Lower Zambezi National Park

Situated on the banks of the Zambezi River in the south-eastern part of Zambia, opposite Zimbabwe’s Mana Pools National Park, the Lower Zambezi National Park occupies 4092 sq. kms, with 120 kms of river frontage. Its distinguishing features are the rugged escarpment to the north, the river itself, and its numerous islands, lagoons and floodplains which attract most of the Zambian wildlife. There are approximately 50 mammal species and 400 bird species, which thrive in the Park, as well as a wide variety of spectacular trees, grasses and flowers.

This area is still unspoiled as it is new to tourism and is afforded a high level of protection from the Zambian Government and the local tour operators. It was only declared a National Park in 1983, and the Cumings Family, who own and operate Chiawa Camp, brought the first tourists to the Park in 1990, creating one of the finest African safari experiences, opening access and all the game viewing loops enjoyed within the Park today.

Visitors to the Park are assured of seeing very little human activity.

Only licensed operators may conduct safaris in the area, and only the few lodges situated within the Park may conduct river and canoeing trips there on a daily basis, with strict regulations governing the number of boats on the water. Visitors to the Park are thus assured of seeing very little human activity. This has led to the Lower Zambezi National Park providing one of Africa’s finest wilderness experiences.
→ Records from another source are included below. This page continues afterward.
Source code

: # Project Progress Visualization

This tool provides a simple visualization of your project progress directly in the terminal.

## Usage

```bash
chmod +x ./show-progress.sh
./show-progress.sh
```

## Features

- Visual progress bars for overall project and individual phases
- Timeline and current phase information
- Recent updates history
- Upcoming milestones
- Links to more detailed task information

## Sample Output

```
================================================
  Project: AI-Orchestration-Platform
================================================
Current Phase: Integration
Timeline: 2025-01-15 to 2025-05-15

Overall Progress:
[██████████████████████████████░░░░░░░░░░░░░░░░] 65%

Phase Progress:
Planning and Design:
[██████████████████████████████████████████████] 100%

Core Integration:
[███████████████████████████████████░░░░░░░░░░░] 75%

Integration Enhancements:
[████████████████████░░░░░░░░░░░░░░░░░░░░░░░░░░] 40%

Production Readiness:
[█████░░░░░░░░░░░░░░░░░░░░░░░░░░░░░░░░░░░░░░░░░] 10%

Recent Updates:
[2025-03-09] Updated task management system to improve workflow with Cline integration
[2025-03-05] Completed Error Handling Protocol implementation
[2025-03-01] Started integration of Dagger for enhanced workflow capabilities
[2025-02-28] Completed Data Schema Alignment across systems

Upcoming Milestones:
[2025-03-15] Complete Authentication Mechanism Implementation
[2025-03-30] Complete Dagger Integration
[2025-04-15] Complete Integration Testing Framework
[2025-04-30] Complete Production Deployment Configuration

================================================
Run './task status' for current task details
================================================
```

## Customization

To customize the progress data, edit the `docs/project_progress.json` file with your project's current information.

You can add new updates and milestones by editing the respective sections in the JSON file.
The legendary Zambezi River is, in itself, a spectacle and is the namesake of this pristine wilderness. Along its 2700 km course, the Zambezi fertilises the Barotse floodplains, plunges over the Victoria Falls and replenishes the massive Lake Kariba before reaching the Lower Zambezi. Here, a myriad of islands have formed, creating a home and feeding ground for an incredible amount of diverse Zambian wildlife. Together this creates one of the most diverse and interesting eco-systems on the planet, providing the opportunity to explore these habitats in an unmatched variety of safari activities.